• **Your objective**
Using the listing that follows, return every line with the word "exists".

• **Data under study**
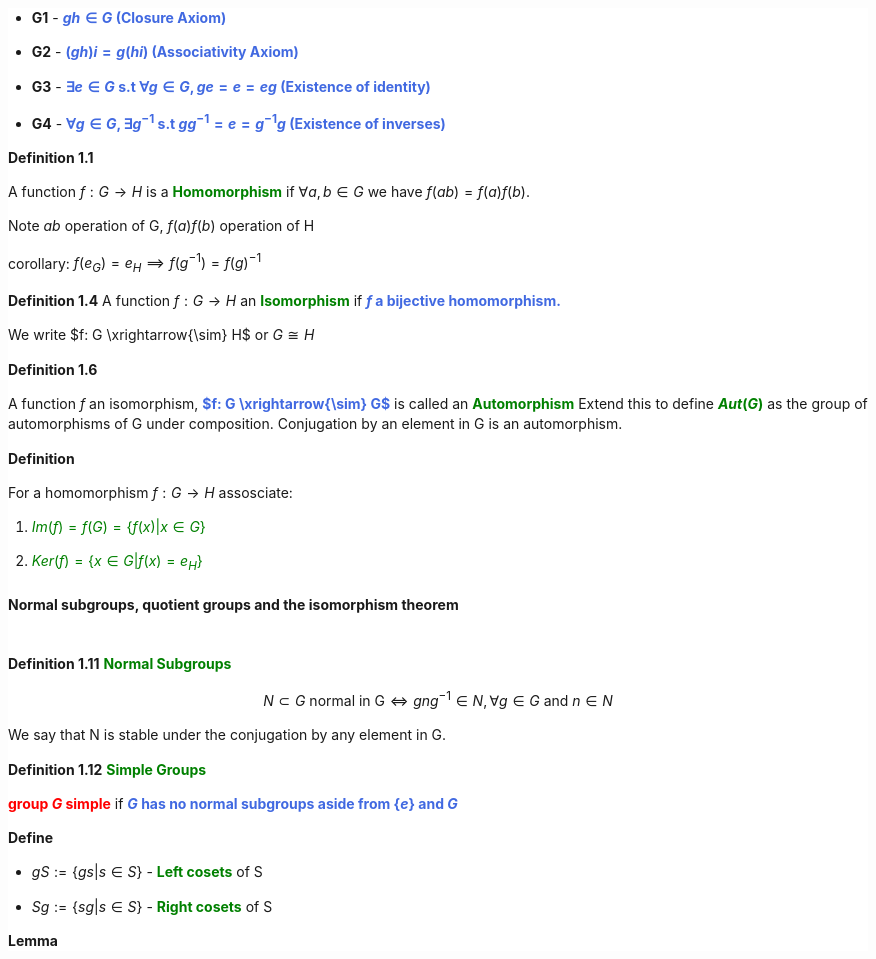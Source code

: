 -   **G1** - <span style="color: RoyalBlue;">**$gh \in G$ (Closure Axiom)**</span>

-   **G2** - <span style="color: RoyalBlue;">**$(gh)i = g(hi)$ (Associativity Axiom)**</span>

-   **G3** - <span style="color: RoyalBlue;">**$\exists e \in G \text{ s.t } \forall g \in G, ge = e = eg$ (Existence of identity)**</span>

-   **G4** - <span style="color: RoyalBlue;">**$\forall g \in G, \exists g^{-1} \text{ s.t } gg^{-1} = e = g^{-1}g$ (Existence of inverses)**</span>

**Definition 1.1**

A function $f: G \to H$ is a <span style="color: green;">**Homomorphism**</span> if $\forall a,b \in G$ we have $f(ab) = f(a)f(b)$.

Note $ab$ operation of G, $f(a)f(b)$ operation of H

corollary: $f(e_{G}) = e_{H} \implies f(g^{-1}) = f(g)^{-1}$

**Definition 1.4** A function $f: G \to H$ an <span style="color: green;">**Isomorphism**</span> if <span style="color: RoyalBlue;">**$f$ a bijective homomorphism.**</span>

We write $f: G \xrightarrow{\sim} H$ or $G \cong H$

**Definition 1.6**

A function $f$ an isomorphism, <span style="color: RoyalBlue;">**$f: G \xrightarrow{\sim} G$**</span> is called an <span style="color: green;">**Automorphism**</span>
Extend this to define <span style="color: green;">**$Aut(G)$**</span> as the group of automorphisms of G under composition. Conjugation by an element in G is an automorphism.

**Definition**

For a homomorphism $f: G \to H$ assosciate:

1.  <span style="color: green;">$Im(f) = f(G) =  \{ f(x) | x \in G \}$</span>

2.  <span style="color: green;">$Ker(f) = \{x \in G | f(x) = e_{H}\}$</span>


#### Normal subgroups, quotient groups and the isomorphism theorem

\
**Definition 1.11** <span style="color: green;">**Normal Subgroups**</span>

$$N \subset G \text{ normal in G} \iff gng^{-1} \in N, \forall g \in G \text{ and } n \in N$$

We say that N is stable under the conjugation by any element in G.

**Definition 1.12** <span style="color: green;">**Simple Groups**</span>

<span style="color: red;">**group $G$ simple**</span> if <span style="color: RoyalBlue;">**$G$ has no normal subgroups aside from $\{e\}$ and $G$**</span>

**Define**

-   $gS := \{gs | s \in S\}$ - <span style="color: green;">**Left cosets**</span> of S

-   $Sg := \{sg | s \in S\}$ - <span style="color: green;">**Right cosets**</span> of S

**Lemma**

• **Exercise result**
-   **G3** - <span style="color: RoyalBlue;">**$\exists e \in G \text{ s.t } \forall g \in G, ge = e = eg$ (Existence of identity)**</span>
-   **G4** - <span style="color: RoyalBlue;">**$\forall g \in G, \exists g^{-1} \text{ s.t } gg^{-1} = e = g^{-1}g$ (Existence of inverses)**</span>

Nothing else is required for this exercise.